Les catastrophes maritimes, qui ont émaillé l’actualité avec les marées noires aux conséquences environnementales imprimées dans nos mémoires, le doivent aux pavillons de complaisance.
La France elle-même dans les années 80 crée son propre  pavillon de complaisance « Iles Kerguelen » contre lequel les marins français se sont mis en grève et ont bloqué les ports.
A Sète, le blocage du port s’est opéré avec l’occupation du poste de pilotage durant plusieurs semaines.
Cet épisode a été marqué par la manifestation organisée par les patrons du port avec l’appui de la municipalité de Sète et de son maire, Yves Marchand, qui n’ont pas hésité à recruter des « gros bras » pour tenter de déloger les grévistes retranchés dans le poste de pilotage.


Comme un électrochoc, ce mouvement social a levé le voile sur ce système auprès du grand public, et a contraint les institutions à réduire les abus avec le renforcement des contrôles de sécurité sur les navires et sur les conditions sociales des marins.
Dans le port de Sète, cette mobilisation syndicale, souvent à l’initiative de la CGT, a permis de bloquer des navires afin de leur imposer des contrôles de sécurité, bloquer des cargaisons afin de contraindre les armateurs à la négociation pour le paiement des salaires ou le rapatriement des marins dans leur pays lorsque le navire n’était plus en état de naviguer.
A cette action syndicale est venue s’ajouter une forte et belle mobilisation citoyenne avec collectifs et associations pour la défense des marins abandonnés.
Porteuse de solidarité et d’intelligence collective, cette prise de conscience est allée bien au-delà du monde maritime et a révélé la réalité de cette mondialisation capitaliste édifiée contre l’humain et son environnement.

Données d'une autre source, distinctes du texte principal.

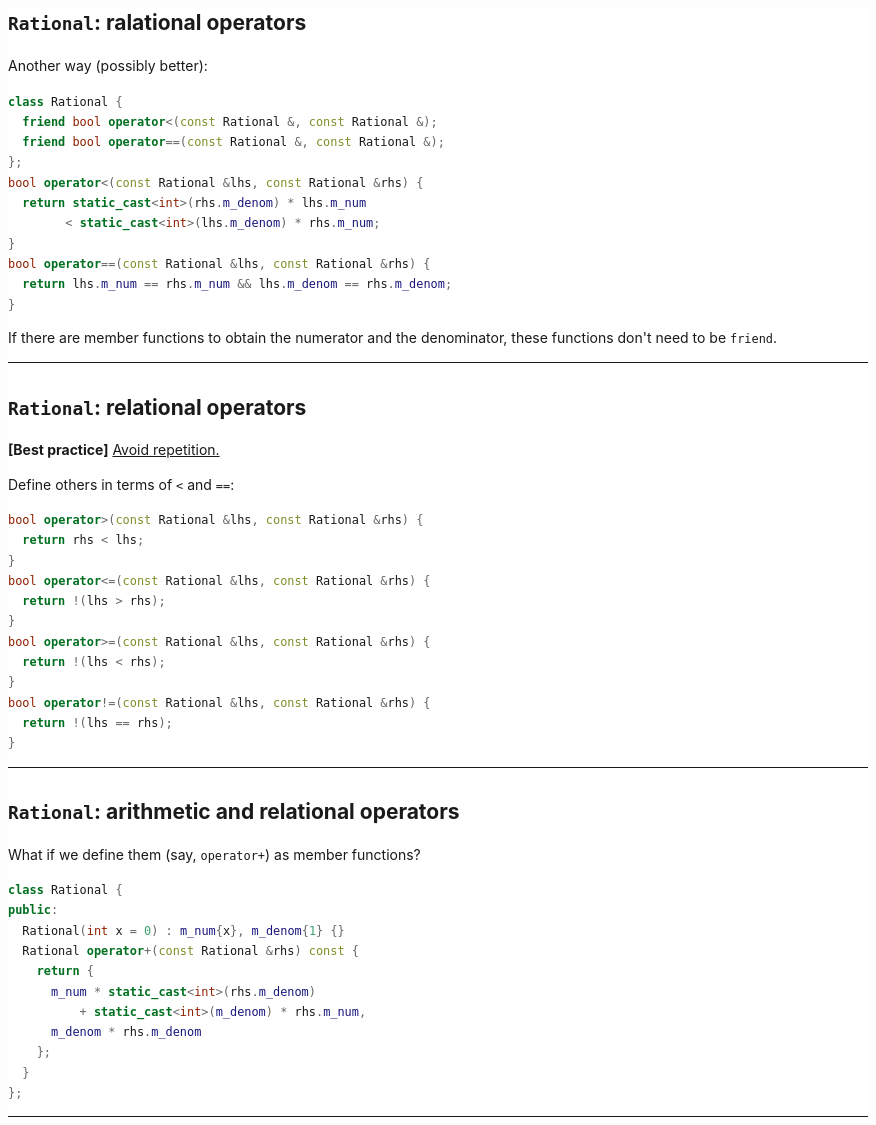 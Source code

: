 
## `Rational`: ralational operators

Another way (possibly better):

```cpp
class Rational {
  friend bool operator<(const Rational &, const Rational &);
  friend bool operator==(const Rational &, const Rational &);
};
bool operator<(const Rational &lhs, const Rational &rhs) {
  return static_cast<int>(rhs.m_denom) * lhs.m_num
        < static_cast<int>(lhs.m_denom) * rhs.m_num;
}
bool operator==(const Rational &lhs, const Rational &rhs) {
  return lhs.m_num == rhs.m_num && lhs.m_denom == rhs.m_denom;
}
```

If there are member functions to obtain the numerator and the denominator, these functions don't need to be `friend`.

---

## `Rational`: relational operators

**[Best practice]** <u>Avoid repetition.</u>

Define others in terms of `<` and `==`:

```cpp
bool operator>(const Rational &lhs, const Rational &rhs) {
  return rhs < lhs;
}
bool operator<=(const Rational &lhs, const Rational &rhs) {
  return !(lhs > rhs);
}
bool operator>=(const Rational &lhs, const Rational &rhs) {
  return !(lhs < rhs);
}
bool operator!=(const Rational &lhs, const Rational &rhs) {
  return !(lhs == rhs);
}
```

---

## `Rational`: arithmetic and relational operators

What if we define them (say, `operator+`) as member functions?

```cpp
class Rational {
public:
  Rational(int x = 0) : m_num{x}, m_denom{1} {}
  Rational operator+(const Rational &rhs) const {
    return {
      m_num * static_cast<int>(rhs.m_denom)
          + static_cast<int>(m_denom) * rhs.m_num,
      m_denom * rhs.m_denom
    };
  }
};
```

--- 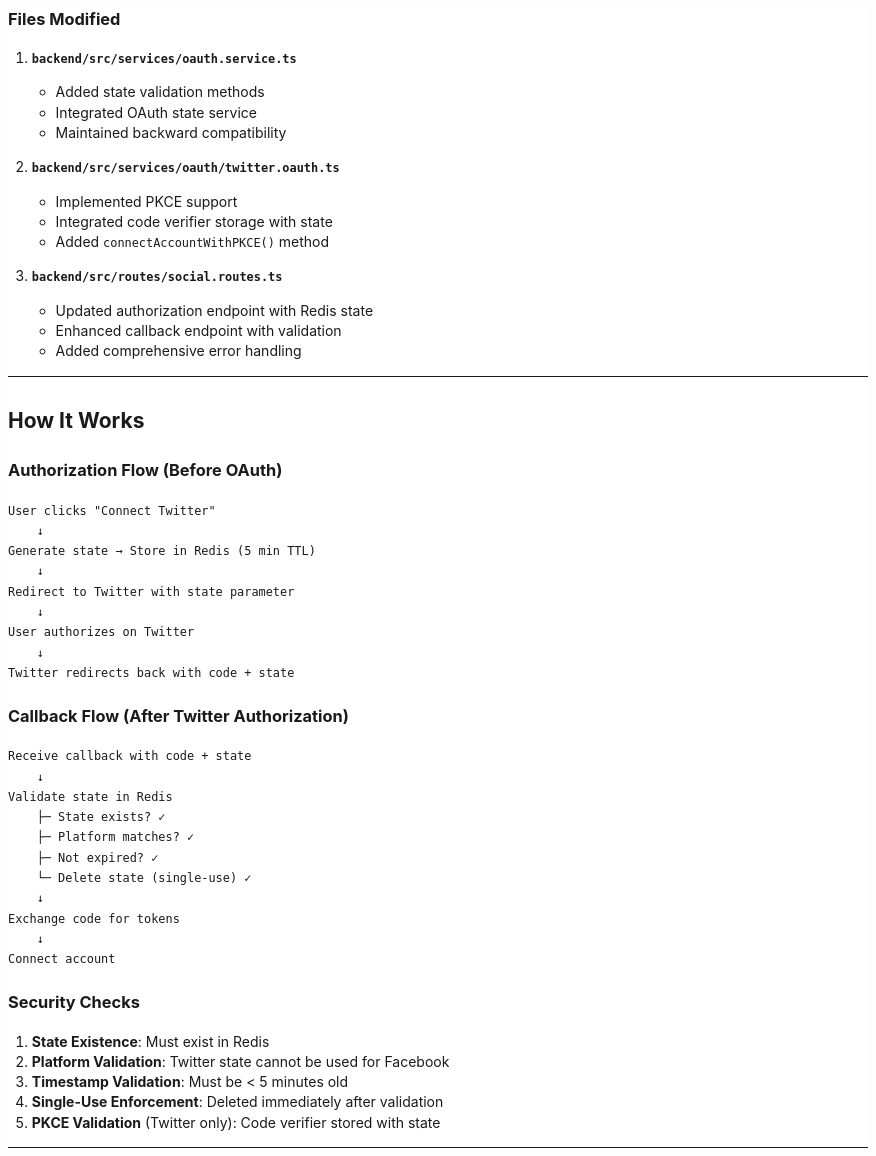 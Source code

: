 ### Files Modified
1. **`backend/src/services/oauth.service.ts`**
   - Added state validation methods
   - Integrated OAuth state service
   - Maintained backward compatibility

2. **`backend/src/services/oauth/twitter.oauth.ts`**
   - Implemented PKCE support
   - Integrated code verifier storage with state
   - Added `connectAccountWithPKCE()` method

3. **`backend/src/routes/social.routes.ts`**
   - Updated authorization endpoint with Redis state
   - Enhanced callback endpoint with validation
   - Added comprehensive error handling

---

## How It Works

### Authorization Flow (Before OAuth)
```
User clicks "Connect Twitter"
    ↓
Generate state → Store in Redis (5 min TTL)
    ↓
Redirect to Twitter with state parameter
    ↓
User authorizes on Twitter
    ↓
Twitter redirects back with code + state
```

### Callback Flow (After Twitter Authorization)
```
Receive callback with code + state
    ↓
Validate state in Redis
    ├─ State exists? ✓
    ├─ Platform matches? ✓
    ├─ Not expired? ✓
    └─ Delete state (single-use) ✓
    ↓
Exchange code for tokens
    ↓
Connect account
```

### Security Checks
1. **State Existence**: Must exist in Redis
2. **Platform Validation**: Twitter state cannot be used for Facebook
3. **Timestamp Validation**: Must be < 5 minutes old
4. **Single-Use Enforcement**: Deleted immediately after validation
5. **PKCE Validation** (Twitter only): Code verifier stored with state

---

Le Rio Tagus est partie prenante de cette histoire. Il était impensable pour le « bijü » que le brouillard de l’oubli sonne le clap de fin d’une pratique qui a aujourd’hui étendu le pavillon de « complaisance » à tous les types de navigation (fret, marchandise, pêche industrielle, transports passagers, grande plaisance).
Le Rio Tagus n’est plus dans le port de Sète, mais tout reste à faire.